Die Aufnahme diplomatischer Beziehungen zwischen Syrien und Libanon könnte eine der weitreichendsten Folgen der neuen Einheitsregierung in Beirut sein. Der syrische Premier Bashar al Assad hatte dies in der Vergangenheit in Aussicht gestellt, sobald es eine Einheitsregierung gebe, die Syrien nicht feindlich gesonnen sei.

Andrea Nüsse

BeirutSeit Freitag sitzt in Beirut die Opposition aus Hisbollah und dem syrienfreundlichen Christenführer Michel Aoun nach eineinhalb Jahren Pause wieder mit am Kabinettstisch. Vor diesem Hintergrund wiederholte Assad am Sonnabend in Paris, dass der Aufnahme diplomatischer Beziehungen „kein Hindernis“ im Wege stehe.

Allerdings ist es eher unwahrscheinlich, dass die Absichtserklärungen sofort in die Tat umgesetzt werden. Denn die Bildung der 30-köpfigen Einheitsregierung bedeutet noch keinen Kompromiss über die unterschiedlichen Visionen für die Zukunft Libanons. Sie ist eher ein Sammelbecken der verschiedenen Strömungen, welche die nächsten Parlamentswahlen im Frühjahr vorbereiten soll. Die Opposition hat mit elf Ministern ein Vetorecht erhalten. „Wir haben nun einen kontrollierten Konflikt bis zu den nächsten Wahlen“, meint die Analystin und Hisbollah-Expertin Amal Saad-Ghorayeb im Gespräch mit dieser Zeitung. Statt die Waffen sprechen zu lassen, fänden die Kämpfe jetzt am Kabinettstisch statt. Doch Saad-Ghorayeb fürchtet, dass die tiefen Meinungsunterschiede „nur zu einer Paralysierung“ der Regierung führen können. Sie hält es angesichts der Demonstration der militärischen Stärke der Hisbollah bei den Kämpfen im Mai für ausgeschlossen, dass im nationalen Dialog ernsthaft über die Entwaffnung der schiitischen Miliz gesprochen werden könnte.
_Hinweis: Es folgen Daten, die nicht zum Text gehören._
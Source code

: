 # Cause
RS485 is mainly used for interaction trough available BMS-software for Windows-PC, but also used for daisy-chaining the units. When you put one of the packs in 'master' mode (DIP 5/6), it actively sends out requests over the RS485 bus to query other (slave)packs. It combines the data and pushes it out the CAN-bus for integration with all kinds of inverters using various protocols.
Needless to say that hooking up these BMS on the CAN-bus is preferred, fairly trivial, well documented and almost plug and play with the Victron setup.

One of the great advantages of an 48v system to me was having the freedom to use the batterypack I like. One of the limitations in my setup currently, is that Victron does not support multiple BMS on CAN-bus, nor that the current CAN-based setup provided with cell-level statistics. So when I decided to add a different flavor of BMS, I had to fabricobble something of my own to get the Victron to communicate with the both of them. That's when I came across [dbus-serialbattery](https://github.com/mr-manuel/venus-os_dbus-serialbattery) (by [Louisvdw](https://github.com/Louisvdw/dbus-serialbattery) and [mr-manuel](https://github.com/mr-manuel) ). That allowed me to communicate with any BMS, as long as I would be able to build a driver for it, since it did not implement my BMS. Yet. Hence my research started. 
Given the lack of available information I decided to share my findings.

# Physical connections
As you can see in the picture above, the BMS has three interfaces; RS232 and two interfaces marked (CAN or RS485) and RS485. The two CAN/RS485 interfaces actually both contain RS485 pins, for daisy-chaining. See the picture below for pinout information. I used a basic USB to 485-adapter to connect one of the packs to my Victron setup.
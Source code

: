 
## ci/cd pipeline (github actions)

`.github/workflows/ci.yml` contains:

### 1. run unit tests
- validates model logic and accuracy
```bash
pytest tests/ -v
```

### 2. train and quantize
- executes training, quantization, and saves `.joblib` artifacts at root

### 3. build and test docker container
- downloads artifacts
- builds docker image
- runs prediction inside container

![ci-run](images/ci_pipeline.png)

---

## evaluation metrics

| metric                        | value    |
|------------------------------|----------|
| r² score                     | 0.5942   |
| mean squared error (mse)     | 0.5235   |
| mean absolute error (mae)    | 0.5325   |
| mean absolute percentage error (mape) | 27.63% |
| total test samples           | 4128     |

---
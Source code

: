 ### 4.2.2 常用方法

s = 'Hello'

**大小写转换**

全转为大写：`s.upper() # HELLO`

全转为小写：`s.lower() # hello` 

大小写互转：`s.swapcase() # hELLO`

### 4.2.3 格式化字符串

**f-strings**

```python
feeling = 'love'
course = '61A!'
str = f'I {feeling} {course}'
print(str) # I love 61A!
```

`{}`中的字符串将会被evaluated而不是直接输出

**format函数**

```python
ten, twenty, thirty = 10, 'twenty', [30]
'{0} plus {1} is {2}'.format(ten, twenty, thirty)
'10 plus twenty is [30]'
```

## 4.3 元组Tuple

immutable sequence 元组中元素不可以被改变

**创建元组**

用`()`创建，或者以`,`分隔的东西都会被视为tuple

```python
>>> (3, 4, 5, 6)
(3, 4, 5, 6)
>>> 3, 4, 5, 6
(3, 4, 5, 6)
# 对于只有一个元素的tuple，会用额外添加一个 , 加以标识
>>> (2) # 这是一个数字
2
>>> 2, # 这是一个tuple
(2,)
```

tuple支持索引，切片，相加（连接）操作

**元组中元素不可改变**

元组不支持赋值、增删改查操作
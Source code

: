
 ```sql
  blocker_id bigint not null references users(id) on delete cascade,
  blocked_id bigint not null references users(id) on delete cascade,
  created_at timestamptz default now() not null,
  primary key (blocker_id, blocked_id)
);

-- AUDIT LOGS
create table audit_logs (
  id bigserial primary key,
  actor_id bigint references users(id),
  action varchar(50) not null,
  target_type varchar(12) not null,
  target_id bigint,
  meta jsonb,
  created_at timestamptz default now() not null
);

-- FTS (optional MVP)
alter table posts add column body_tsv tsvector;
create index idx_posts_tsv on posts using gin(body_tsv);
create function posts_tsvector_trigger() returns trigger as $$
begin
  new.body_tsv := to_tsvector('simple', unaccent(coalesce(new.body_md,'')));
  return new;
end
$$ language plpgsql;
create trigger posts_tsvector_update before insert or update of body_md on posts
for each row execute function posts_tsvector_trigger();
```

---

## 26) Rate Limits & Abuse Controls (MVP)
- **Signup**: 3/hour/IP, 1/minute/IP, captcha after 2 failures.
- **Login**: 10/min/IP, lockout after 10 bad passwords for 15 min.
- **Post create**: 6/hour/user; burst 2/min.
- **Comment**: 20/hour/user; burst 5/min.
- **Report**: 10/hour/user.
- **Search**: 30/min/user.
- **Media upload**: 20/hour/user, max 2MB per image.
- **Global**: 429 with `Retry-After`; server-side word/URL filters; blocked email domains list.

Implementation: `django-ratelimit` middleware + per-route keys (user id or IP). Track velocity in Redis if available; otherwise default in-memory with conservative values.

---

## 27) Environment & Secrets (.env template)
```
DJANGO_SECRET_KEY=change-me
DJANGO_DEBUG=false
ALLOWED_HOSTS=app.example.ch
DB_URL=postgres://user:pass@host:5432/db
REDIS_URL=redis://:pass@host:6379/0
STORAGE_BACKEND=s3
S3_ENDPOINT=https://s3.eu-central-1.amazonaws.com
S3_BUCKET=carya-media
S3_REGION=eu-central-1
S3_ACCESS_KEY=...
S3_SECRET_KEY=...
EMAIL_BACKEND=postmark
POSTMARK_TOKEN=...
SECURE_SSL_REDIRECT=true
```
Nach 45 Tagen war am Freitag die neue Regierung bekannt gegeben, in der die pro-westliche Bewegung von Saad Hariri und dem alten und neuen Regierungschef Fuad Seniora 16 Posten besetzt. Die Hisbollah, welche immer am Vetorecht, nicht aber an einer größeren Regierungsbeteiligung interessiert war, stellt nur einen Minister, Mohammed Fneish, der das Arbeitsministerium erhielt. Das Außenministerium übernimmt wieder der Schiit Fauzi Saluk, der 2006 aus Protest zurückgetreten war. Er gehört keiner Partei an. Der neue Innenminister Ziad Baroud gilt als unabhängig. Er war Generalsekretär der Vereinigung für Demokratische Wahlen und wurde vom Weltwirtschaftsforum 2007 als „Young global leader“ ausgezeichnet. Er soll die Parlamentswahlen organisieren.

Insgesamt herrschen in Beirut Erleichterung und tiefe Skepsis nach der Regierungsbildung. Der Leiter des Middle East Centers von Carnegie International, Paul Salem, fürchtet, dass man angesichts der tiefen ideologischen Gräben zwischen den Regierungsmitgliedern womöglich Monate auf die Regierungserklärung warten muss. Und der libanesische Journalist Ghassan Sharbel mokiert sich in der angesehenen panarabischen Tageszeitung „Al-Hayat“, dass bei jedem Kabinettstreffen „ausreichend Beruhigungsmittel, Verbände und Krankenwagen bereit stehen“ müssten.